--- RECORDS TO PROCESS ---
---
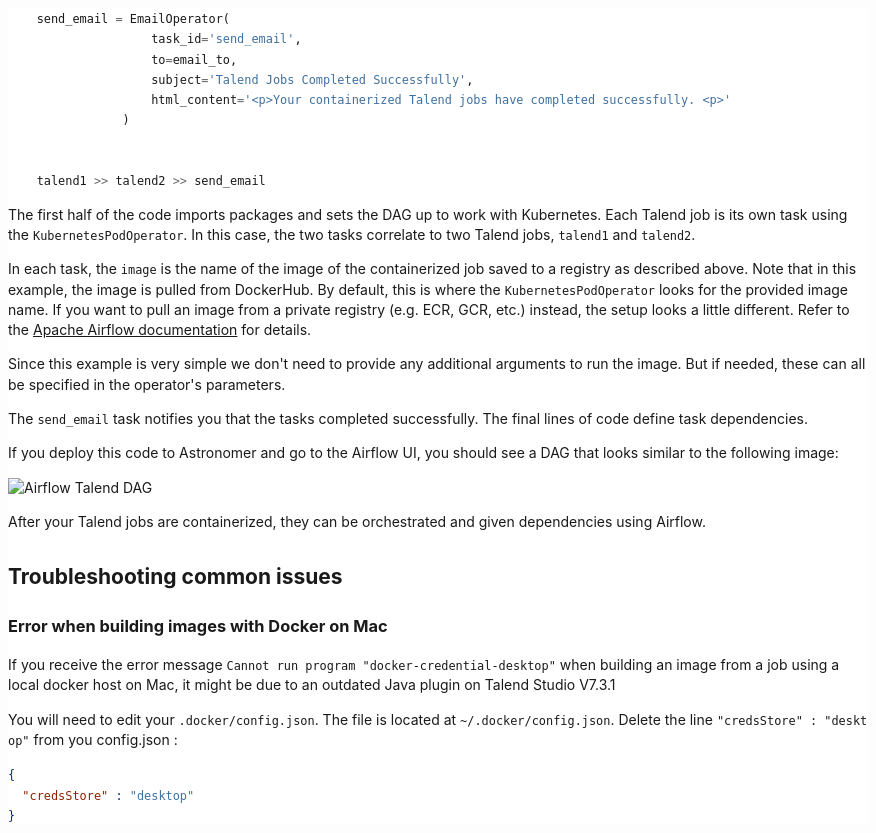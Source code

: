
 ```python
    send_email = EmailOperator(
                    task_id='send_email',
                    to=email_to,
                    subject='Talend Jobs Completed Successfully',
                    html_content='<p>Your containerized Talend jobs have completed successfully. <p>'
                )


    talend1 >> talend2 >> send_email
```

The first half of the code imports packages and sets the DAG up to work with Kubernetes. Each Talend job is its own task using the `KubernetesPodOperator`. In this case, the two tasks correlate to two Talend jobs, `talend1` and `talend2`.

In each task, the `image` is the name of the image of the containerized job saved to a registry as described above. Note that in this example, the image is pulled from DockerHub. By default, this is where the `KubernetesPodOperator` looks for the provided image name. If you want to pull an image from a private registry (e.g. ECR, GCR, etc.) instead, the setup looks a little different. Refer to the [Apache Airflow documentation](https://airflow.readthedocs.io/en/latest/howto/operator/kubernetes.html#how-to-use-private-images-container-registry) for details.

Since this example is very simple we don't need to provide any additional arguments to run the image. But if needed, these can all be specified in the operator's parameters.

The `send_email` task notifies you that the tasks completed successfully. The final lines of code define task dependencies.

If you deploy this code to Astronomer and go to the Airflow UI, you should see a DAG that looks similar to the following image:

![Airflow Talend DAG](/img/guides/airflow_talend_1.png)

After your Talend jobs are containerized, they can be orchestrated and given dependencies using Airflow.

## Troubleshooting common issues

### Error when building images with Docker on Mac

If you receive the error message `Cannot run program "docker-credential-desktop"` when building an image from a job using a local docker host on Mac, it might be due to an outdated Java plugin on Talend Studio V7.3.1  

You will need to edit your `.docker/config.json`. The file is located at `~/.docker/config.json`. Delete the line `"credsStore" : "desktop"` from you config.json :

```json
{
  "credsStore" : "desktop"
}
```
---
Copy out every line of the entries where the string "tasks" shows up.

The first half of the code imports packages and sets the DAG up to work with Kubernetes. Each Talend job is its own task using the `KubernetesPodOperator`. In this case, the two tasks correlate to two Talend jobs, `talend1` and `talend2`.
The `send_email` task notifies you that the tasks completed successfully. The final lines of code define task dependencies.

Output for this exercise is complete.